Frequently, persons working for liberation will cite childhood conditioning as the culprit in women’s feelings of inadequacy or inferiority. Little boys are encouraged to think of what they want to be when they grow up, and are given chemistry sets and telescopes to stimulate their intellectual development. Little girls are encouraged to “play house” and be “Mommy” to their dolls.

Soon after this, the girls discover that it is very important to be liked by boys. The most important thing is to please, attract, and ultimately catch a man. Later, the chief way a woman can identify herself is with her husband’s name.
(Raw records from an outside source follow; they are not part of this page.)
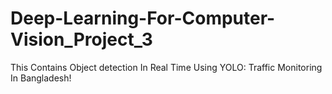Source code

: # Deep-Learning-For-Computer-Vision_Project_3
This Contains Object detection In Real Time Using YOLO: Traffic Monitoring In Bangladesh!
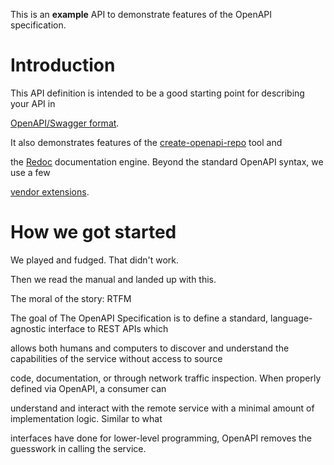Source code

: This is an **example** API to demonstrate features of the OpenAPI specification.

# Introduction

This API definition is intended to be a good starting point for
describing your API in

[OpenAPI/Swagger
format](https://github.com/OAI/OpenAPI-Specification/blob/master/versions/3.0.2.md).

It also demonstrates features of the
[create-openapi-repo](https://github.com/Redocly/create-openapi-repo) tool
and

the [Redoc](https://github.com/Redocly/Redoc) documentation engine. Beyond
the standard OpenAPI syntax, we use a few

[vendor
extensions](https://github.com/Redocly/Redoc/blob/master/docs/redoc-vendor-extensions.md).


# How we got started

We played and fudged. That didn't work.

Then we read the manual and landed up with this.

The moral of the story: RTFM

The goal of The OpenAPI Specification is to define a standard,
language-agnostic interface to REST APIs which

allows both humans and computers to discover and understand the capabilities
of the service without access to source

code, documentation, or through network traffic inspection. When properly
defined via OpenAPI, a consumer can

understand and interact with the remote service with a minimal amount of
implementation logic. Similar to what

interfaces have done for lower-level programming, OpenAPI removes the
guesswork in calling the service.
Somewhere in this process girls have started believing that if they are too smart or too competent or too strong, the men won’t like them. Consequently, many girls deliberately underachieve. In school they don’t study as hard as they should, and in sports they don’t play as hard as they could. They learn that the way to win a man is by reinforcing his ego, even if that means feigning ignorance and frailty. {171}


Such role-playing is contrary to Christian principles. In Jesus’ parable of the talents, the man who failed to develop his talent was unsparingly condemned. Because it is sin to fail to become what we potentially could be and to fail to be good stewards of the gifts of God, we must respond by encouraging each other and our children to become the best persons we can be.

The church should take the initiative in teaching children healthy attitudes towards their own sex and towards the other. We must assure young people that true satisfaction will come as a result of understanding and following God’s plan for their lives, rather than in yielding to society’s pressures and patterns for success. We must convince them of a spiritual responsibility to become all that God wants them to be. And we must be good examples.

Opponents of women’s liberation often quote St. Paul as evidence that non-liberation is biblical. Although scholars and theologians differ on the application of Paul’s teachings, there is general agreement that Paul is speaking to the structure and form of the marriage relationship. The fact that the husband is the “head” of the wife does not mean he has all the brains or does all the thinking for the two of them. When Paul says that wives should submit themselves to their husbands, it is because God knows that’s the way it will work best. If we interpret him to mean that men are smarter, stronger, or more spiritual than women, we’re reading between the lines and in the margins.

No reputable Bible scholar argues with the truth that, while we may have different roles and natures, we are of equal importance in God’s sight and in the work of the church. “For ye are all the children of God by faith in Jesus Christ. For as many of you as have been baptized into Christ have put on Christ. There is neither male nor female; for ye are all one in Christ Jesus.” (Galatians 3:26-28)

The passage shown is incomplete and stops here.